**What to work on**
In the records, find each line where "details" occurs, and copy it.

[Given entries — start]

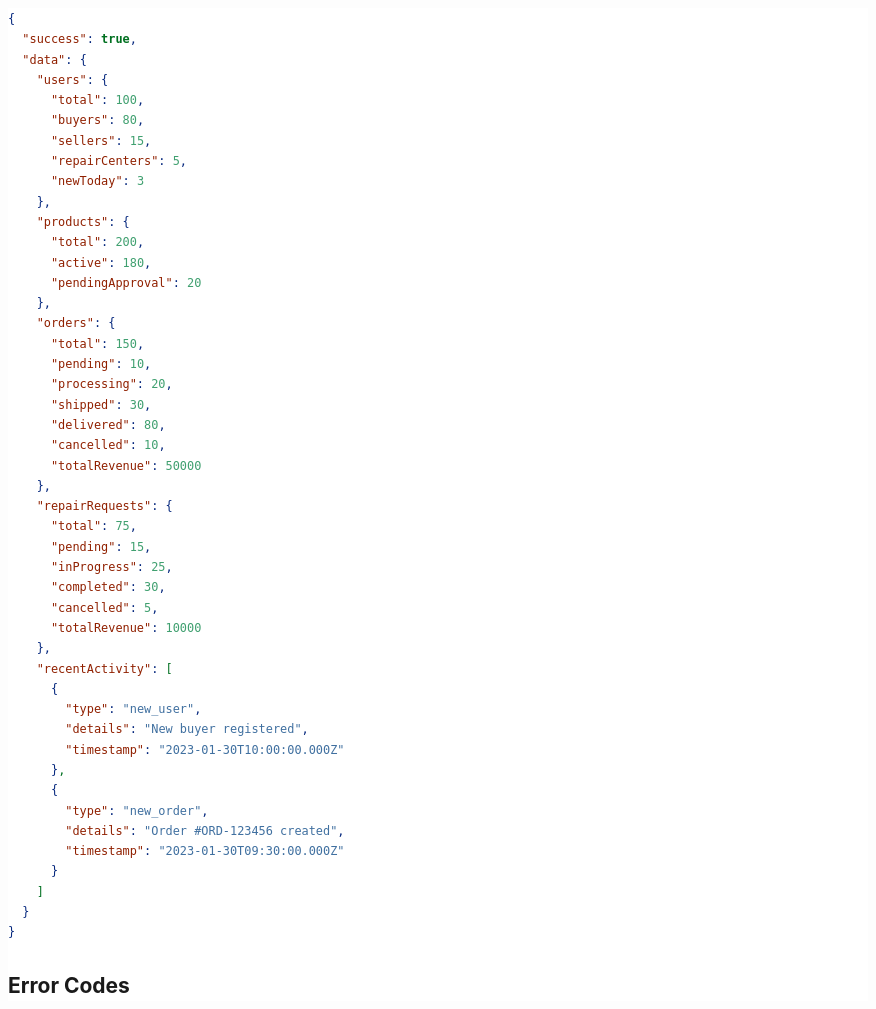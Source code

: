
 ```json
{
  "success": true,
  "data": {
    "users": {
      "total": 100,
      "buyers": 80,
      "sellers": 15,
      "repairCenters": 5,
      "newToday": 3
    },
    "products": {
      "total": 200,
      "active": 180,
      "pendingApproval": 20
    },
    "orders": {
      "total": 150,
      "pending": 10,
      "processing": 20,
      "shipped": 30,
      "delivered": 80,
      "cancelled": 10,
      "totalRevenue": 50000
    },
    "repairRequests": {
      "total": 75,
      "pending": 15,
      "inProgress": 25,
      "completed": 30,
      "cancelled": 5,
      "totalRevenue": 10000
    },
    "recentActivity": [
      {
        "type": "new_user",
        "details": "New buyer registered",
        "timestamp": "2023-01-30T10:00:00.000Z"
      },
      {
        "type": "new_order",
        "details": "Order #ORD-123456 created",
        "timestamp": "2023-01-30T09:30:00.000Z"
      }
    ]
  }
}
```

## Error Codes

[Given entries — finish]

**Answer to this problem**
        "details": "New buyer registered",
        "details": "Order #ORD-123456 created",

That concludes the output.